Saved entries:
========================================================================

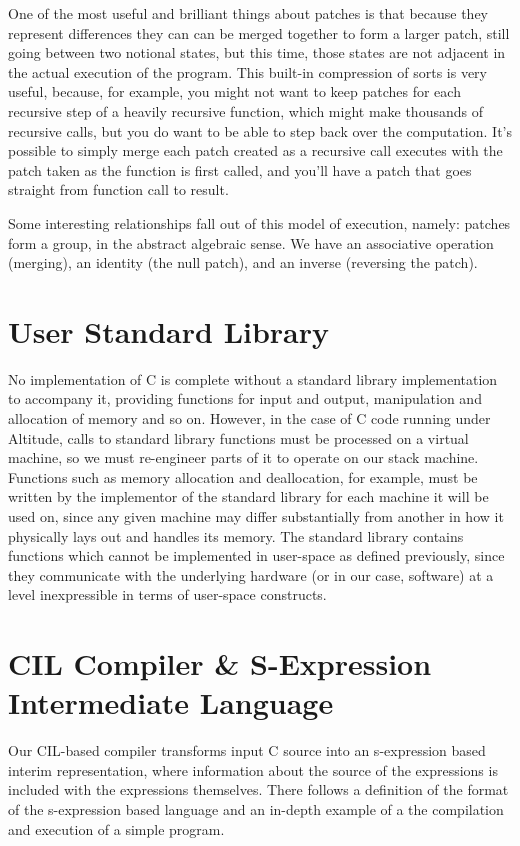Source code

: \documentclass[10pt,a4paper]{report}
\begin{document}
One of the most useful and brilliant things about patches is that because they represent differences they can can be merged together to form a larger patch, still going between two notional states, but this time, those states are not adjacent in the actual execution of the program. This built-in compression of sorts is very useful, because, for example, you might not want to keep patches for each recursive step of a heavily recursive function, which might make thousands of recursive calls, but you do want to be able to step back over the computation. It's possible to simply merge each patch created as a recursive call executes with the patch taken as the function is first called, and you'll have a patch that goes straight from function call to result.

Some interesting relationships fall out of this model of execution, namely: patches form a group, in the abstract algebraic sense. We have an associative operation (merging), an identity (the null patch), and an inverse (reversing the patch).

\section{User Standard Library}
No implementation of C is complete without a standard library implementation to accompany it, providing functions for input and output, manipulation and allocation of memory and so on. However, in the case of C code running under Altitude, calls to standard library functions must be processed on a virtual machine, so we must re-engineer parts of it to operate on our stack machine. Functions such as memory allocation and deallocation, for example, must be written by the implementor of the standard library for each machine it will be used on, since any given machine may differ substantially from another in how it physically lays out and handles its memory. The standard library contains functions which cannot be implemented in user-space as defined previously, since they communicate with the underlying hardware (or in our case, software) at a level inexpressible in terms of user-space constructs.

\section{CIL Compiler \& S-Expression Intermediate Language}
Our CIL-based compiler transforms input C source into an s-expression based interim representation, where information about the source of the expressions is included with the expressions themselves. There follows a definition of the format of the s-expression based language and an in-depth example of a the compilation and execution of a simple program.
\end{document}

========================================================================

→ Aim of the task
An exact transcription of all the entries is required, without the pictures.

→ Answer space
Source code

: \documentclass[10pt,a4paper]{report}
\begin{document}
One of the most useful and brilliant things about patches is that because they represent differences they can can be merged together to form a larger patch, still going between two notional states, but this time, those states are not adjacent in the actual execution of the program. This built-in compression of sorts is very useful, because, for example, you might not want to keep patches for each recursive step of a heavily recursive function, which might make thousands of recursive calls, but you do want to be able to step back over the computation. It's possible to simply merge each patch created as a recursive call executes with the patch taken as the function is first called, and you'll have a patch that goes straight from function call to result.

Some interesting relationships fall out of this model of execution, namely: patches form a group, in the abstract algebraic sense. We have an associative operation (merging), an identity (the null patch), and an inverse (reversing the patch).

\section{User Standard Library}
No implementation of C is complete without a standard library implementation to accompany it, providing functions for input and output, manipulation and allocation of memory and so on. However, in the case of C code running under Altitude, calls to standard library functions must be processed on a virtual machine, so we must re-engineer parts of it to operate on our stack machine. Functions such as memory allocation and deallocation, for example, must be written by the implementor of the standard library for each machine it will be used on, since any given machine may differ substantially from another in how it physically lays out and handles its memory. The standard library contains functions which cannot be implemented in user-space as defined previously, since they communicate with the underlying hardware (or in our case, software) at a level inexpressible in terms of user-space constructs.

\section{CIL Compiler \& S-Expression Intermediate Language}
Our CIL-based compiler transforms input C source into an s-expression based interim representation, where information about the source of the expressions is included with the expressions themselves. There follows a definition of the format of the s-expression based language and an in-depth example of a the compilation and execution of a simple program.
\end{document}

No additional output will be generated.